**Material provided**
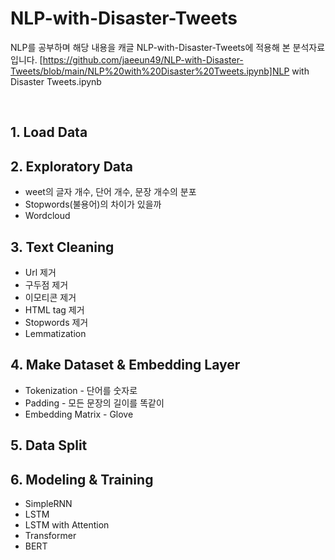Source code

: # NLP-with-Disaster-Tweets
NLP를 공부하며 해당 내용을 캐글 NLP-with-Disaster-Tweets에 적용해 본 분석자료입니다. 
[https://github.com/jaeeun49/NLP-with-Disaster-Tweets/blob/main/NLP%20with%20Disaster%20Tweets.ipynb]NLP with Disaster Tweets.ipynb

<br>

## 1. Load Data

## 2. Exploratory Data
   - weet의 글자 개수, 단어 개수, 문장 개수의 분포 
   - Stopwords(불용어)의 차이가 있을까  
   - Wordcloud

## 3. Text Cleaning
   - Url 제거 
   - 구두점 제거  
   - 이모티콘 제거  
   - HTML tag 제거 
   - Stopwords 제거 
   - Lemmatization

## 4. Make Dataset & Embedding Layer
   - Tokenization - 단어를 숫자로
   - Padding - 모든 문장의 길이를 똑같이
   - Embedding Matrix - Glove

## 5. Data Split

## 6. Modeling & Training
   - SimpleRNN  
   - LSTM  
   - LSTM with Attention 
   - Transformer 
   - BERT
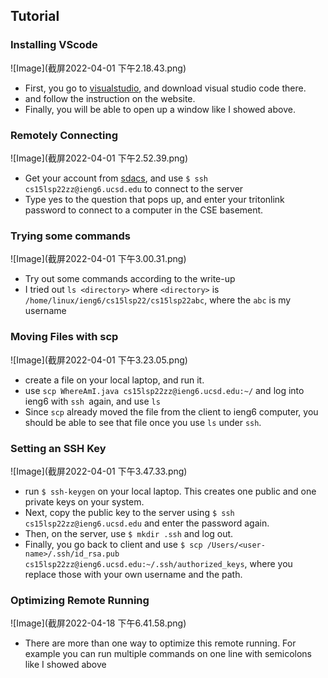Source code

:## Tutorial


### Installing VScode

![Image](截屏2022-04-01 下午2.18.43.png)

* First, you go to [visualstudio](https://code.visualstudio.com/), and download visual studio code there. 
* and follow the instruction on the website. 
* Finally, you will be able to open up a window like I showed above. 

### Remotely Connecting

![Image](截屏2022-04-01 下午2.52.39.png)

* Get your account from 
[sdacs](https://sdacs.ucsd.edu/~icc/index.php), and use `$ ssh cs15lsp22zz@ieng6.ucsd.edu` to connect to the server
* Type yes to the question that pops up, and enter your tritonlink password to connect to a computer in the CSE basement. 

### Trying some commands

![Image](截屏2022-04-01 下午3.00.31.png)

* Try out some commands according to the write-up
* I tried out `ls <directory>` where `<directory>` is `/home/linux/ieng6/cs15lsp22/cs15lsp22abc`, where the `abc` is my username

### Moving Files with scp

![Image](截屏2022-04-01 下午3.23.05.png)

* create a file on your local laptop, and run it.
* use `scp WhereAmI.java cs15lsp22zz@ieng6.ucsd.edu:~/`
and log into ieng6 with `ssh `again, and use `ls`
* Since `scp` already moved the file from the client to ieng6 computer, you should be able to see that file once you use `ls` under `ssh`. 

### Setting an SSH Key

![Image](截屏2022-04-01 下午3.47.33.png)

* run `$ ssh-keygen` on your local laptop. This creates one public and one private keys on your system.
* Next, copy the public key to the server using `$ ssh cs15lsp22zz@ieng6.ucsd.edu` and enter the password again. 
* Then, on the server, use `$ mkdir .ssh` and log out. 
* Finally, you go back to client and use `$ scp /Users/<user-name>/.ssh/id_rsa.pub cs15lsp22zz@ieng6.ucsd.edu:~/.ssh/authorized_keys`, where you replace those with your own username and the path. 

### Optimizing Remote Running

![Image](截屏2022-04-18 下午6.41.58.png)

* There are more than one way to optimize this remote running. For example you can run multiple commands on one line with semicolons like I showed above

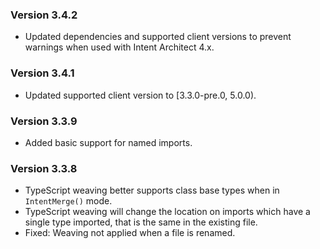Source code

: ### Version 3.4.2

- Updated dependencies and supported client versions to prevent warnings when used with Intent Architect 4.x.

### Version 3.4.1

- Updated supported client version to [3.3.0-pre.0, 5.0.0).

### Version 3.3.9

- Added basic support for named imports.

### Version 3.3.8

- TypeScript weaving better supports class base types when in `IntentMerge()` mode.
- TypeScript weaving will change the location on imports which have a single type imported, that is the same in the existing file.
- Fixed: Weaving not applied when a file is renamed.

**The task**
Your task is to restate, word for word, only those lines above that fall between the line holding "already moved the" and the line holding "on your system.", inclusive.

**Output for this task**
* Since `scp` already moved the file from the client to ieng6 computer, you should be able to see that file once you use `ls` under `ssh`. 

### Setting an SSH Key

![Image](截屏2022-04-01 下午3.47.33.png)

* run `$ ssh-keygen` on your local laptop. This creates one public and one private keys on your system.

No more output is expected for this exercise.